In a voice trembling with emotion, and with tears coursing down his cheeks, he said: “Mr. Hoagland, I am Freddy Brown. I have come to see if you will go to the jail and talk and pray with my father. He is to be hanged tomorrow for the murder of my mother. My father was a good man, but whisky did it. I have three little sisters younger than myself. We are very, very poor, and have no friends. We live in a dark and dingy room. I do the best I can to support my sisters by selling papers, blacking boots, and doing odd jobs; but Mr. Hoagland, we are very poor. Will you come and be with us when father’s body is brought home? The governor says we may have his body after he is hanged.”
I was deeply moved to pity. I promised, and made haste to the jail, where I found his father.
He acknowledged that he must have murdered his wife, for the circumstances pointed that way, but he had not the slightest remembrance of the deed. He said he was crazed with drink, or he never would have committed the crime. He said: “My wife was a good and faithful mother to my little children. Never did I dream that my hand could be guilty of such a crime.”

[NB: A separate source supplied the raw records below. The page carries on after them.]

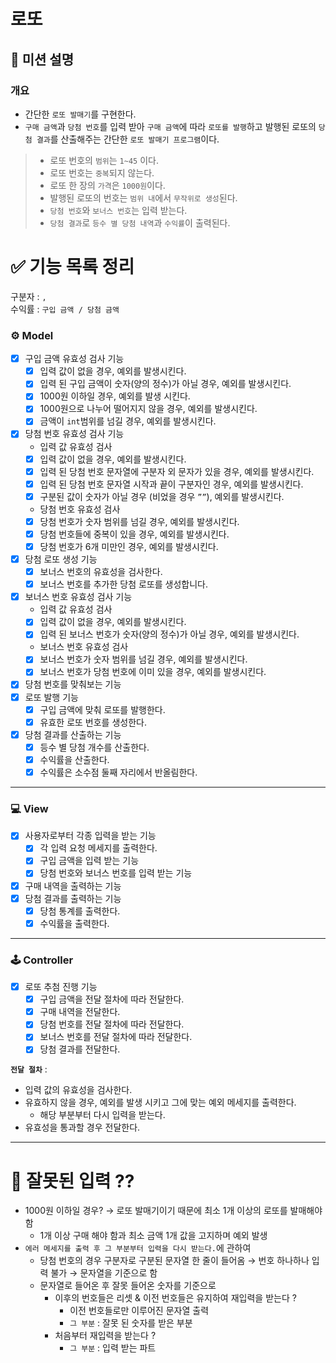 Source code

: # 로또

## 🚀 미션 설명

### 개요

- 간단한 `로또 발매기`를 구현한다.
- `구매 금액`과 `당첨 번호`를 입력 받아 `구매 금액`에 따라 `로또를 발행`하고
  발행된 로또의 `당첨 결과`를 산출해주는 간단한 `로또 발매기 프로그램`이다.

> - 로또 번호의 `범위`는 `1~45` 이다.
> - 로또 번호는 `중복`되지 않는다.
> - 로또 한 장의 `가격`은 `1000원`이다.
> - 발행된 로또의 번호는 `범위 내`에서 `무작위로 생성`된다.
> - `당첨 번호`와 `보너스 번호`는 입력 받는다.
> - `당첨 결과`로 `등수 별 당첨 내역`과 `수익률`이 출력된다.

# ✅ 기능 목록 정리

구분자 : `,` <br>
수익률 : `구입 금액 / 당첨 금액`

### **⚙️ Model**

- [x]  구입 금액 유효성 검사 기능
    - [x]  입력 값이 없을 경우, 예외를 발생시킨다.
    - [x]  입력 된 구입 금액이 숫자(양의 정수)가 아닐 경우, 예외를 발생시킨다.
    - [x]  1000원 이하일 경우, 예외를 발생 시킨다.
    - [x]  1000원으로 나누어 떨어지지 않을 경우, 예외를 발생시킨다.
    - [x]  금액이 `int`범위를 넘길 경우, 예외를 발생시킨다.
- [x]  당첨 번호 유효성 검사 기능
    - 입력 값 유효성 검사
    - [x]  입력 값이 없을 경우, 예외를 발생시킨다.
    - [x]  입력 된 당첨 번호 문자열에 구분자 외 문자가 있을 경우, 예외를 발생시킨다.
    - [x]  입력 된 당첨 번호 문자열 시작과 끝이 구분자인 경우, 예외를 발생시킨다.
    - [x]  구분된 값이 숫자가 아닐 경우 (비었을 경우 `””`), 예외를 발생시킨다.
    - 당첨 번호 유효성 검사
    - [x]  당첨 번호가 숫자 범위를 넘길 경우, 예외를 발생시킨다.
    - [x]  당첨 번호들에 중복이 있을 경우, 예외를 발생시킨다.
    - [x]  당첨 번호가 6개 미만인 경우, 예외를 발생시킨다.
- [x] 당첨 로또 생성 기능
    - [x] 보너스 번호의 유효성을 검사한다.
    - [x] 보너스 번호를 추가한 당첨 로또를 생성합니다.
- [x] 보너스 번호 유효성 검사 기능
    - 입력 값 유효성 검사
    - [x] 입력 값이 없을 경우, 예외를 발생시킨다.
    - [x] 입력 된 보너스 번호가 숫자(양의 정수)가 아닐 경우, 예외를 발생시킨다.
    - 보너스 번호 유효성 검사
    - [x] 보너스 번호가 숫자 범위를 넘길 경우, 예외를 발생시킨다.
    - [x] 보너스 번호가 당첨 번호에 이미 있을 경우, 예외를 발생시킨다.
- [x]  당첨 번호를 맞춰보는 기능
- [x]  로또 발행 기능
    - [x]  구입 금액에 맞춰 로또를 발행한다.
    - [x]  유효한 로또 번호를 생성한다.
- [x]  당첨 결과를 산출하는 기능
    - [x]  등수 별 당첨 개수를 산출한다.
    - [x]  수익률을 산출한다.
    - [x]  수익률은 소수점 둘째 자리에서 반올림한다.

---

### **💻 View**

- [x]  사용자로부터 각종 입력을 받는 기능
    - [x]  각 입력 요청 메세지를 출력한다.
    - [x]  구입 금액을 입력 받는 기능
    - [x]  당첨 번호와 보너스 번호를 입력 받는 기능
- [x]  구매 내역을 출력하는 기능
- [x]  당첨 결과를 출력하는 기능
    - [x]  당첨 통계를 출력한다.
    - [x]  수익률을 출력한다.

---

### **🕹️ Controller**

- [x]  로또 추첨 진행 기능
    - [x]  구입 금액을 전달 절차에 따라 전달한다.
    - [x]  구매 내역을 전달한다.
    - [x]  당첨 번호를 전달 절차에 따라 전달한다.
    - [x]  보너스 번호를 전달 절차에 따라 전달한다.
    - [x]  당첨 결과를 전달한다.

**`전달 절차`** :

- 입력 값의 유효성을 검사한다.
- 유효하지 않을 경우, 예외를 발생 시키고 그에 맞는 예외 메세지를 출력한다.
    - 해당 부분부터 다시 입력을 받는다.
- 유효성을 통과할 경우 전달한다.

---

# 🤔 잘못된 입력 ??

- 1000원 이하일 경우? → 로또 발매기이기 때문에 최소 1개 이상의 로또를 발매해야 함
    - 1개 이상 구매 해야 함과 최소 금액 1개 값을 고지하며 예외 발생
- `에러 메세지를 출력 후 그 부분부터 입력을 다시 받는다.`에 관하여
    - 당첨 번호의 경우 구분자로 구분된 문자열 한 줄이 들어옴 → 번호 하나하나 입력 불가 → 문자열을 기준으로 함
    - 문자열로 들어온 후 잘못 들어온 숫자를 기준으로
        - 이후의 번호들은 리셋 & 이전 번호들은 유지하여 재입력을 받는다 ?
            - 이전 번호들로만 이루어진 문자열 출력
            - `그 부분` : 잘못 된 숫자를 받은 부분
        - 처음부터 재입력을 받는다 ?
            - `그 부분` : 입력 받는 파트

The man could bravely face the penalty of the law for his deed, but he broke down and cried as if his heart would break when he thought of leaving his children in a destitute and friendless condition. I read and prayed with him, and left him to his fate.
The next morning I made my way to the miserable quarters of the children. I found three little girls upon a bed of straw in one corner of the room. They were clad in rags. They would have been beautiful girls had they had the proper care. They were expecting the body of their dead father, and between their cries and sobs they would say, “Papa was good, but whisky did it.”
In a little time two strong officers came bearing the body of the dead father in a rude pine box. They set it down on two old rickety stools. The cries of the children were so heartrending that the officers could not endure it, and made haste out of the room.
In a moment the manly boy nerved himself, and said, “Come, sisters, kiss papa’s face before it is cold.” They gathered about his face and smoothed it down with kisses, and between their sobs cried out: “Papa was good, but whisky did it! Papa was good, but whisky did it!”
I raised my heart to God and said, “O God, did I fight to save a country that would derive a revenue from a traffic that would make a scene like this possible?”